My Novels


 

The Great Equalizer

Set in South Florida in the early 1980’s, The Great Equalizer tells the story of Benny Horowitz, who drops out of college two weeks before his graduation, stopped dead in his tracks by an overwhelming fear for the planet’s future and his own mortality. Having left college, he finds a temporary job at a group home for developmentally disabled adults, whose “inappropriate” and “deviant” behavior he is charged with reshaping. It isn’t long before Benny begins to appreciate the uniqueness of each of the resident’s personalities and the richness of their worlds, and discovers it is he, not they, who is being reshaped—and reshaped through the eyes of one developmentally disabled resident in particular: 26 year-old artist Nadia Christov, who crafts remarkable trees out of clay.
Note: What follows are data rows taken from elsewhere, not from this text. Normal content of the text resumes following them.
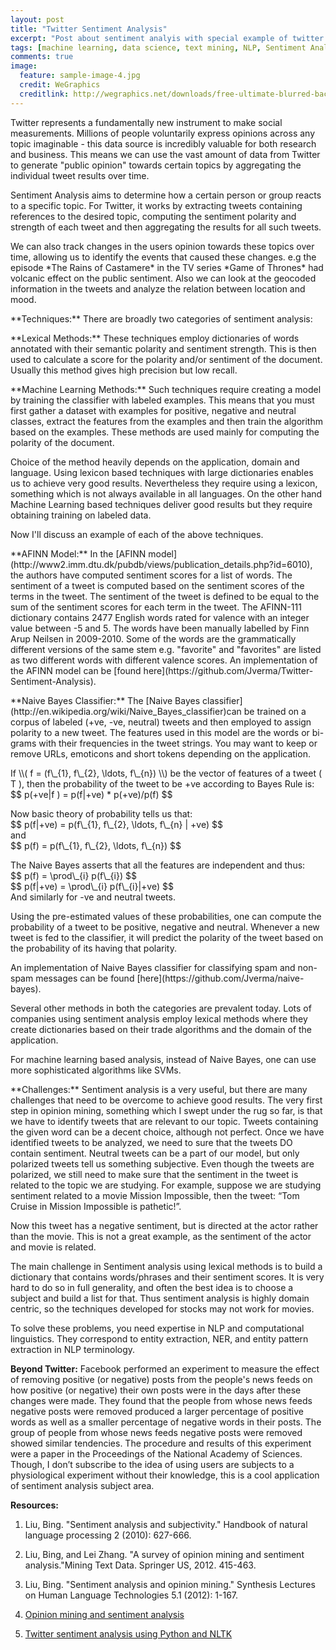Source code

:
 ```yaml
---
layout: post
title: "Twitter Sentiment Analysis"
excerpt: "Post about sentiment analyis with special example of twitter."
tags: [machine learning, data science, text mining, NLP, Sentiment Analysis, Bayes Theorem]
comments: true
image:
  feature: sample-image-4.jpg
  credit: WeGraphics
  creditlink: http://wegraphics.net/downloads/free-ultimate-blurred-background-pack/
---
```


Twitter represents a fundamentally new instrument to make social measurements. Millions of people voluntarily express opinions across any topic imaginable - this data source is incredibly valuable for both research and business. This means we can use the vast amount of data from Twitter to generate "public opinion" towards certain topics by aggregating the individual tweet results over time. 
<p>
Sentiment Analysis aims to determine how a certain person or group reacts to a specific topic. For Twitter, it works by extracting tweets containing references to the desired topic, computing the sentiment polarity and strength of each tweet and then aggregating the results for all such tweets.  
</p><p>
We can also track changes in the users opinion towards these topics over time, allowing us to identify the events that caused these changes. e.g the episode *The Rains of Castamere* in the TV series *Game of Thrones* had volcanic effect on the public sentiment. 
Also we can look at the geocoded information in the tweets and analyze the relation between location and mood. 
</p><p>
**Techniques:** There are broadly two categories of sentiment analysis: </p><p>
**Lexical Methods:** These techniques employ dictionaries of words annotated with their semantic polarity and sentiment strength. This is then used to calculate a score for the polarity and/or sentiment of the document. Usually this method gives high precision but low recall.
</p><p>
**Machine Learning Methods:** Such techniques require creating a model by training the classifier with labeled examples. This means that you must first gather a dataset with examples for positive, negative and neutral classes, extract the features from the examples and then train the algorithm based on the examples. These methods are used mainly for computing the polarity of the document. 
</p><p>
Choice of the method heavily depends on the application, domain and language. Using lexicon based techniques with large dictionaries enables us to achieve very good results. Nevertheless they require using a lexicon, something which is not always available in all languages. 
On the other hand Machine Learning based techniques deliver good results but they require obtaining training on labeled data.
</p><p>
Now I'll discuss an example of each of the above techniques. 
</p><p>
**AFINN Model:** In the [AFINN model](http://www2.imm.dtu.dk/pubdb/views/publication_details.php?id=6010), the authors have computed sentiment scores for a list of words. The sentiment of a tweet is computed based on the sentiment scores of the terms in the tweet. The sentiment of the tweet is defined to be equal to the sum of the sentiment scores for each term in the tweet. The AFINN-111 dictionary contains 2477 English words rated for valence with an integer value between -5 and 5. The words have been manually labelled by Finn Arup Neilsen in 2009-2010. Some of the words are the grammatically different versions of the same stem e.g. "favorite" and "favorites" are listed as two different words with different valence scores. 
An implementation of the AFINN model can be [found here](https://github.com/Jverma/Twitter-Sentiment-Analysis).
</p><p>
**Naive Bayes Classifier:** The [Naive Bayes classifier](http://en.wikipedia.org/wiki/Naive_Bayes_classifier)can be trained on a corpus of labeled (+ve, -ve, neutral) tweets and then employed to assign polarity to a new tweet. The features used in this model are the words or bi-grams with their frequencies in the tweet strings. You may want to keep or remove URLs, emoticons and short tokens depending on the application. </p><p>
If \\( f = (f\_{1}, f\_{2}, \ldots, f\_{n}) \\) be the vector of features of a tweet ( T ), then the probability of the tweet to be +ve according to Bayes Rule is:  
$$ p(+ve|f ) = p(f|+ve) * p(+ve)/p(f) $$
<p>
Now basic theory of probability tells us that: 
<br>
$$
p(f|+ve) =  p(f\_{1}, f\_{2}, \ldots, f\_{n} | +ve)
$$
<br>
and 
<br>
$$ p(f) = p(f\_{1}, f\_{2}, \ldots, f\_{n}) $$
<p>
The Naive Bayes asserts that all the features are independent and thus: 
<br>
$$ p(f) = \prod\_{i} p(f\_{i}) $$
<br>
$$ p(f|+ve) = \prod\_{i} p(f\_{i}|+ve) $$
<br>
And similarly for -ve and neutral tweets. 
<p>
Using the pre-estimated values of these probabilities, one can compute the probability of a tweet to be positive, negative and neutral. 
Whenever a new tweet is fed to the classifier, it will predict the polarity of the tweet based on the probability of its having that polarity. 
</p>
An implementation of Naive Bayes classifier for classifying spam and non-spam messages can be found [here](https://github.com/Jverma/naive-bayes). 
<p>
Several other methods in both the categories are prevalent today. Lots of companies using sentiment analysis employ lexical methods where they create dictionaries based on their trade algorithms and the domain of the application. 
</p><p>
For machine learning based analysis, instead of Naive Bayes, one can use more sophisticated algorithms like SVMs. </p>
<p>
**Challenges:**
Sentiment analysis is a very useful, but there are many challenges that need to be overcome to achieve good results. The very first step in opinion mining, something which I swept under the rug so far, is that we have to identify tweets that are relevant to our topic. Tweets containing the given word can be a decent choice, although not perfect. Once we have identified tweets to be analyzed, we need to sure that the tweets DO contain sentiment. Neutral tweets can be a part of our model, but only polarized tweets tell us something subjective. Even though the tweets are polarized, we still need to make sure that the sentiment in the tweet is related to the topic we are studying. For example, suppose we are studying sentiment related to a movie Mission Impossible, then the tweet: “Tom Cruise in Mission Impossible is pathetic!”.
</p>
<p>
Now this tweet has a negative sentiment, but is directed at the actor rather than the movie. This is not a great example, as the sentiment of the actor and movie is related.

The main challenge in Sentiment analysis using lexical methods is to build a dictionary that contains words/phrases and their sentiment scores. It is very hard to do so in full generality, and often the best idea is to choose a subject and build a list for that. Thus sentiment analysis is highly domain centric, so the techniques developed for stocks may not work for movies.

To solve these problems, you need expertise in NLP and computational linguistics. They correspond to entity extraction, NER, and entity pattern extraction in NLP terminology.

**Beyond Twitter:**
Facebook performed an experiment to measure the effect of removing positive (or negative) posts from the people's news feeds on how positive (or negative) their own posts were in the days after these changes were made. They found that the people from whose news feeds negative posts were removed produced a larger percentage of positive words as well as a smaller percentage of negative words in their posts. The group of people from whose news feeds negative posts were removed showed similar tendencies. The procedure and results of this experiment were a paper in the Proceedings of the National Academy of Sciences. Though, I don’t subscribe to the idea of using users are subjects to a physiological experiment without their knowledge, this is a cool application of sentiment analysis subject area.
</p>

<b>Resources:</b>
1. Liu, Bing. "Sentiment analysis and subjectivity." Handbook of natural language processing 2 (2010): 627-666.

2. Liu, Bing, and Lei Zhang. "A survey of opinion mining and sentiment analysis."Mining Text Data. Springer US, 2012. 415-463.

3. Liu, Bing. "Sentiment analysis and opinion mining." Synthesis Lectures on Human Language Technologies 5.1 (2012): 1-167.

4. <a href="http://www.cs.cornell.edu/home/llee/opinion-mining-sentiment-analysis-survey.html">Opinion mining and sentiment analysis</a>

5. <a href="http://www.laurentluce.com/posts/twitter-sentiment-analysis-using-python-and-nltk/">Twitter sentiment analysis using Python and NLTK</a>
It is Nadia’s rare ability to see the world with fresh eyes—to appreciate the natural wonders surrounding her “everywhere and all the time”—that finally convinces Benny she might hold the keys to the greatest of his fears.


Rainbow Rhapsody

Rick Borsten, author of the critically acclaimed The Great Equalizer, again takes on issues of unlimited power and social responsibility.  The result is a second novel of vivid incident told with a strong vein of humor.

 Rhapsody Walker is a depressed rock and roll superstar, who, unlike his musician ancestors, has a worldwide fan base, and thus a startling amount of potential clout, but not a clue what to do with it other than sell out his concerts.  Then, a near death experience and an international nuclear crisis finally awaken him to life’s fragility and splendor, and to the madness of what his farmer/saxophone-playing grandfather calls “the White Machine.”  When the international crisis is averted, and after Rhap has recovered from the freak accident that nearly killed him, he turns his talents, huge fortune, and universal fame to political activism, particularly nuclear disarmament.  But as the novel winds to its unexpected climax, he’s forced to interrupt his planet-saving mission with the more prosaic circumstances of individual death.  Gradually, Rhap learns that his inheritance from his grandparents, who raised him, is not only musical.  Their loving commitment to him, to each other, and to the land are given energetic expression in Rhapsody’s public life and performance.

 Set in south Florida and the Pacific Northwest and spanning three generations of musicians from the 1920’s through the 1980’s, Rainbow Rhapsody is a contemporary Porgy and Bess, with many of the qualities of rock opera--a novel that touches the sacred corners of life and fashions a believable myth for those who refuse to become cynical, preferring to focus, instead, on the love and wonder—the “real rhapsody—“ there to be experienced during our journey.